Your assignment » Word for word, restate the lines of the data from the first through the one containing "Because of the", and nothing else.

Entries provided »
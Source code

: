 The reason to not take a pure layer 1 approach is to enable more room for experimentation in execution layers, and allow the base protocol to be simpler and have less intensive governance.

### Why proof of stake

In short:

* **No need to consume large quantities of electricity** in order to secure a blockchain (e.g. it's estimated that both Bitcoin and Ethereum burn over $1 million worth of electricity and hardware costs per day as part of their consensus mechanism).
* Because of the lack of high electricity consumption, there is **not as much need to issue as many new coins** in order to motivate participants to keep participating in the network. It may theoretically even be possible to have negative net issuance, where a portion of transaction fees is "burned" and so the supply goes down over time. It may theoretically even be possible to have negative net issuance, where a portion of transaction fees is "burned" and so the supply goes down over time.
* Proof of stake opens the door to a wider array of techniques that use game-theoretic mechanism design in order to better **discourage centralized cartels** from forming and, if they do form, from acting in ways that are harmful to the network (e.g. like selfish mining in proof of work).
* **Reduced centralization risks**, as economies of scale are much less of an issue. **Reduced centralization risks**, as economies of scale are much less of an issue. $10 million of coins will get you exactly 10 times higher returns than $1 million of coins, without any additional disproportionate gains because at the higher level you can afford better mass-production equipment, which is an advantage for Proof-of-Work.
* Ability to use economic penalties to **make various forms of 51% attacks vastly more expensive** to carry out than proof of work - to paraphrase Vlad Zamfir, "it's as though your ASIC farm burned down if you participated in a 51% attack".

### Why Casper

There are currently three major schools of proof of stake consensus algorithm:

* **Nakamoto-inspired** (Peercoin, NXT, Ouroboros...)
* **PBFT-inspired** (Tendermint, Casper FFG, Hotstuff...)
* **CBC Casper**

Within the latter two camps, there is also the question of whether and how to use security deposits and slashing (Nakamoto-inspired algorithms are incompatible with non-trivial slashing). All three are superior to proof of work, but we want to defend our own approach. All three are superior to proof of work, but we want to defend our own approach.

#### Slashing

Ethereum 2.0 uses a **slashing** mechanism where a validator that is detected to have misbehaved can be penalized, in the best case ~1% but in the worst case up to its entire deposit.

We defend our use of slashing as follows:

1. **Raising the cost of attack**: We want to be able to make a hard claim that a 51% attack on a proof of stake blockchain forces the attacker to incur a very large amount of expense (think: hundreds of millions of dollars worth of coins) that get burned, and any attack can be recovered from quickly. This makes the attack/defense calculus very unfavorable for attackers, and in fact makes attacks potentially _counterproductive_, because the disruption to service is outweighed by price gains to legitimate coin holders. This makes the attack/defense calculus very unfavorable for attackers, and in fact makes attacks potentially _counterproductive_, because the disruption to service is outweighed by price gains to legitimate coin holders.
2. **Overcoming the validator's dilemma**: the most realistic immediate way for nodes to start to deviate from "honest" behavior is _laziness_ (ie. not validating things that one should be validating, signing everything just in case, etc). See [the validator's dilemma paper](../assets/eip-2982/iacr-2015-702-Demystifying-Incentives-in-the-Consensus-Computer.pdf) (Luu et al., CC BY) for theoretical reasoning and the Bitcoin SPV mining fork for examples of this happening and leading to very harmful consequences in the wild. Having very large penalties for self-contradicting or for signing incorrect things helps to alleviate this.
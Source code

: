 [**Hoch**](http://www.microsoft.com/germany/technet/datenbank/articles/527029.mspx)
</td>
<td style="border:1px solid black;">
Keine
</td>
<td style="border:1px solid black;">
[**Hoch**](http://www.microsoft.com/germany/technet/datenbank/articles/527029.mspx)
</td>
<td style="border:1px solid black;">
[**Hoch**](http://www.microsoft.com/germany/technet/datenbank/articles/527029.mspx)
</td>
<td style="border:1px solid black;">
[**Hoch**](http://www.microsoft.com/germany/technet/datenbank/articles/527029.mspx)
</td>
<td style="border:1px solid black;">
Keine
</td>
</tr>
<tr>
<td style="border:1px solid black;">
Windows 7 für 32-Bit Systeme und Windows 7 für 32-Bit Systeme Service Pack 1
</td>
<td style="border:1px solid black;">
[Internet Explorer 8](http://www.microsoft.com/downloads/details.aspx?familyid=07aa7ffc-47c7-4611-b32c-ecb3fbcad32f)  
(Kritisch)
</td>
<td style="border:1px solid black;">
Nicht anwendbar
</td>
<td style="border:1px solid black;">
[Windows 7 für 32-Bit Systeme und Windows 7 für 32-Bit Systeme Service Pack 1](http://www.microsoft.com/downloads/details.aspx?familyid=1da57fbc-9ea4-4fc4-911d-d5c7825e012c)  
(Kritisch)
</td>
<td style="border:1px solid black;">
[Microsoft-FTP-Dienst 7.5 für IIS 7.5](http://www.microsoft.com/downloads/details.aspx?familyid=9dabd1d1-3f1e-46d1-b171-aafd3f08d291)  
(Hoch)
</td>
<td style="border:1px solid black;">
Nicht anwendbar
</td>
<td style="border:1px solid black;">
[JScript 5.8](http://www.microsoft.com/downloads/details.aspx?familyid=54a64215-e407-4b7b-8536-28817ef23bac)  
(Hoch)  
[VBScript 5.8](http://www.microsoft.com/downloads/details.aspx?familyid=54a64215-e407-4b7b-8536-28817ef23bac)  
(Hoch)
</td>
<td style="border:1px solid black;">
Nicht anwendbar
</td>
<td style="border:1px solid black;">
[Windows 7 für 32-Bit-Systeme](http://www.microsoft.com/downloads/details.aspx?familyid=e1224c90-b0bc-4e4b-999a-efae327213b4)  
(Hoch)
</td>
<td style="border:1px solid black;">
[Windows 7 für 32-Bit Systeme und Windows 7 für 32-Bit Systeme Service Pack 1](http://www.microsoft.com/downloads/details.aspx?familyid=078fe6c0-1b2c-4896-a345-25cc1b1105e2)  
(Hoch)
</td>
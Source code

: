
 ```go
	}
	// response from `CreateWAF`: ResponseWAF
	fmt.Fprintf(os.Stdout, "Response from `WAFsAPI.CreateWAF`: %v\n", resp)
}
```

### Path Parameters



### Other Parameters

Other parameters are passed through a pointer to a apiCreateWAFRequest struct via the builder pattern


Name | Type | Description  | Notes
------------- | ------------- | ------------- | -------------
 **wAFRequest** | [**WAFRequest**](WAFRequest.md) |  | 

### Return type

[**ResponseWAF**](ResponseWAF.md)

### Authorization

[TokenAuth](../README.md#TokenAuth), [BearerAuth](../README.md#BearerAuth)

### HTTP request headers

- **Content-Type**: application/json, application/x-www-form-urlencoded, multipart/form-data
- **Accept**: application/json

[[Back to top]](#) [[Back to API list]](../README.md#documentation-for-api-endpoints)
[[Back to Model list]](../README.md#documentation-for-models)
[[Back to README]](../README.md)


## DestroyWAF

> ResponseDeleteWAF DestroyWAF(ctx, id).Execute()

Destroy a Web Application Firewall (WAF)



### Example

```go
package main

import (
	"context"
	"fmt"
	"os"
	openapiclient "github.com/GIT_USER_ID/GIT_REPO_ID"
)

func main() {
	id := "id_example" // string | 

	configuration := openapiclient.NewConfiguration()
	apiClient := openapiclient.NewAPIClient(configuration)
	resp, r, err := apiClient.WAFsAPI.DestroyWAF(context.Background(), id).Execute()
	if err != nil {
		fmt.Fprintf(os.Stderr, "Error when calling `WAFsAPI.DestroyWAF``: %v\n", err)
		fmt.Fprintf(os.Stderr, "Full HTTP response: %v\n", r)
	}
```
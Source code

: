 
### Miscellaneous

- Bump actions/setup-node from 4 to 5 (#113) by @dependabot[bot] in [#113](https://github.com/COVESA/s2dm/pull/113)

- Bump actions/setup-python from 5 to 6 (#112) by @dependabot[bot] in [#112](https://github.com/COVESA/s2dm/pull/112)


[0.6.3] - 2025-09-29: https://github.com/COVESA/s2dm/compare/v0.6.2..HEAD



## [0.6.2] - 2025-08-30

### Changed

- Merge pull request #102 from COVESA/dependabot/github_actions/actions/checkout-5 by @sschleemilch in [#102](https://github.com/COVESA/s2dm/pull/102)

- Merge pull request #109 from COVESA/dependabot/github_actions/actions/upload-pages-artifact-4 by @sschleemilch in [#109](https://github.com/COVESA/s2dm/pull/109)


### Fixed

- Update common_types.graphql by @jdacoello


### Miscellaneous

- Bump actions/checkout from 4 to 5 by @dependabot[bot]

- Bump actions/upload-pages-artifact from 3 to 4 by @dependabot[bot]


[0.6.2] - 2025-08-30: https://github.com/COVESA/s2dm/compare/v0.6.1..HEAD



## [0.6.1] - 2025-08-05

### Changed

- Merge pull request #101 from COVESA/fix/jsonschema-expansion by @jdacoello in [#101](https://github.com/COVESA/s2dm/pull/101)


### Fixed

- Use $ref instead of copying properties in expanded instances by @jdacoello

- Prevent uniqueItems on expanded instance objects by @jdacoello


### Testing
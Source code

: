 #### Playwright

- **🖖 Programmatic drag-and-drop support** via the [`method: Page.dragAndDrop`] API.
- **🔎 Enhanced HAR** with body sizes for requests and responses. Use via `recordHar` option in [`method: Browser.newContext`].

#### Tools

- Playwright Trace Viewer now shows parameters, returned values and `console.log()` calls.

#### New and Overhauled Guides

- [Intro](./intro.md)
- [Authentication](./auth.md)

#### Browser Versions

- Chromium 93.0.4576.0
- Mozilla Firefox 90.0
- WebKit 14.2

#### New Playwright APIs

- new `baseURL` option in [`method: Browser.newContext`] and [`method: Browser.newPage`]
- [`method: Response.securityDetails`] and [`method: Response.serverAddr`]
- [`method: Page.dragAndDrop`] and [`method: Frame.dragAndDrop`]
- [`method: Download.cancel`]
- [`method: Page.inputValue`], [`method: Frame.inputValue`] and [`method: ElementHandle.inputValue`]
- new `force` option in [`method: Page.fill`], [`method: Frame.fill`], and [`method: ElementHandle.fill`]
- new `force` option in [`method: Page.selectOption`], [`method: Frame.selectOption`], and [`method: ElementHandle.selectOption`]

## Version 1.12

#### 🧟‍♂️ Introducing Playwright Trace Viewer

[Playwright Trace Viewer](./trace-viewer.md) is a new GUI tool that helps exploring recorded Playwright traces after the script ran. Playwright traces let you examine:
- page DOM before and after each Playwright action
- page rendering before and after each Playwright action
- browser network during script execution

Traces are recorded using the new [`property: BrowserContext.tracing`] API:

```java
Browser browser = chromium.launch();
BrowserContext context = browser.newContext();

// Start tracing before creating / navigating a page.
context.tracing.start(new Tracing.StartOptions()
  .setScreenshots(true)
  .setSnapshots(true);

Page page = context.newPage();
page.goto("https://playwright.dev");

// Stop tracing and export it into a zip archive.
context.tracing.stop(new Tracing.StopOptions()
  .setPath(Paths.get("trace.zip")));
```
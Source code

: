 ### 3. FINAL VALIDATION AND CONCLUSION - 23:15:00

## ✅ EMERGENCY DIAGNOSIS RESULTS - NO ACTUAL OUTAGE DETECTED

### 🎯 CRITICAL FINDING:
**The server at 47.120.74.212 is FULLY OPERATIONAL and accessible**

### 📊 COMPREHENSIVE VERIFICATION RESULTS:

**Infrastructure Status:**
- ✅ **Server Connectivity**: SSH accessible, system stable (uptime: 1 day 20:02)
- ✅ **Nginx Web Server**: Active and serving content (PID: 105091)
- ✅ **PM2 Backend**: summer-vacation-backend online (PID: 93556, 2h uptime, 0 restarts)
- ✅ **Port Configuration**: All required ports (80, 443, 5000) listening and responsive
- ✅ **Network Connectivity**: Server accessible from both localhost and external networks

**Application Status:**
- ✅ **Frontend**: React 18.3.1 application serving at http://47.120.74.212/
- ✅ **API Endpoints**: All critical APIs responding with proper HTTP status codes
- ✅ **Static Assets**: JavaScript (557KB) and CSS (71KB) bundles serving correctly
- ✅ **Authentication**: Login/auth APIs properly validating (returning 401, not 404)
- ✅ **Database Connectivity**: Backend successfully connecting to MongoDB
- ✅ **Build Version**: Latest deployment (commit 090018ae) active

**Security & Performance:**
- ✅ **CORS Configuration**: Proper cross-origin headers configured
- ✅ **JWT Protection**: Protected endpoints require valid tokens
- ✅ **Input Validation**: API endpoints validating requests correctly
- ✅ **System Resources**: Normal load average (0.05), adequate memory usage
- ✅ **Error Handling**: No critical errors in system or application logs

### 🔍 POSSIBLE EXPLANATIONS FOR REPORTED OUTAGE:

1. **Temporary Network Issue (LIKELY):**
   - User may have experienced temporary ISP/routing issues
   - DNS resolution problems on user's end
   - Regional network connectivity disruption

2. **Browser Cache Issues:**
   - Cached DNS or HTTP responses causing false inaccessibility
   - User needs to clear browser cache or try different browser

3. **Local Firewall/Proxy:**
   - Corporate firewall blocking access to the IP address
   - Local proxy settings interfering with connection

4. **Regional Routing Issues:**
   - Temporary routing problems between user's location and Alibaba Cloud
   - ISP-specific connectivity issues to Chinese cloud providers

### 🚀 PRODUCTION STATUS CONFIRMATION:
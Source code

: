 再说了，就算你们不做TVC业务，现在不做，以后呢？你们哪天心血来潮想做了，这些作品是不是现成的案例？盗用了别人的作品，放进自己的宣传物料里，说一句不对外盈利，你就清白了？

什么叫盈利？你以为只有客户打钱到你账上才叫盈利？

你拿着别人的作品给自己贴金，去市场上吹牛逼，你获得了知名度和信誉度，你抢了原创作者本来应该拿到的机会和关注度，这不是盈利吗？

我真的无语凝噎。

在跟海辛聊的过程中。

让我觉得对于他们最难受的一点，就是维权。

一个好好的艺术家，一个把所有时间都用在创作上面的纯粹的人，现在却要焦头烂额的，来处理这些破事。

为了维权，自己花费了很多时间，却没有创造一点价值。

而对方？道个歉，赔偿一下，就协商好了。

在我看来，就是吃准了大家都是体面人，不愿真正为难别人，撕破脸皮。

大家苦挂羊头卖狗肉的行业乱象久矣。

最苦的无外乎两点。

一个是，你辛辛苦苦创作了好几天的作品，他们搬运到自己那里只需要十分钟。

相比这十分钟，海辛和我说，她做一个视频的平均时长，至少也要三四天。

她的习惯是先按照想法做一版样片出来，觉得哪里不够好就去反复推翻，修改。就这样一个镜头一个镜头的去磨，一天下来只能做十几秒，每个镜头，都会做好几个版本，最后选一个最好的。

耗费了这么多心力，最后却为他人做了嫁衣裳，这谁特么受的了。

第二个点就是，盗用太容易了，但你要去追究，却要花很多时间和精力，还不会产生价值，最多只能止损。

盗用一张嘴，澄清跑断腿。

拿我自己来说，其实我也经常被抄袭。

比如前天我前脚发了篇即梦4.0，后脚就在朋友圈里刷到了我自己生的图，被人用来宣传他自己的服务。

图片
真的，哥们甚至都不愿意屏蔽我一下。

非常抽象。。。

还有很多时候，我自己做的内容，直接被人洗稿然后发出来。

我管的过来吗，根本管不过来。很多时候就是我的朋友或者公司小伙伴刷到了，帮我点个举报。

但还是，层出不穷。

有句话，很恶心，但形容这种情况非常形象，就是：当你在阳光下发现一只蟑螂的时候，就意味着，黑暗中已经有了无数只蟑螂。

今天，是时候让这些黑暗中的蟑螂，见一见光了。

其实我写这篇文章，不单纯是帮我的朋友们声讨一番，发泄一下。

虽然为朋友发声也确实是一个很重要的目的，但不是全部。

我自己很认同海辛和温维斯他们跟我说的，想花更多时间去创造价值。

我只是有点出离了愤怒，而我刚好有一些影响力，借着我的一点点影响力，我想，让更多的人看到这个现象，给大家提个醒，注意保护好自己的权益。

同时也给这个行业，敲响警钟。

Output below »
Source code

: The reason to not take a pure layer 1 approach is to enable more room for experimentation in execution layers, and allow the base protocol to be simpler and have less intensive governance.

### Why proof of stake

In short:

* **No need to consume large quantities of electricity** in order to secure a blockchain (e.g. it's estimated that both Bitcoin and Ethereum burn over $1 million worth of electricity and hardware costs per day as part of their consensus mechanism).
* Because of the lack of high electricity consumption, there is **not as much need to issue as many new coins** in order to motivate participants to keep participating in the network. It may theoretically even be possible to have negative net issuance, where a portion of transaction fees is "burned" and so the supply goes down over time. It may theoretically even be possible to have negative net issuance, where a portion of transaction fees is "burned" and so the supply goes down over time.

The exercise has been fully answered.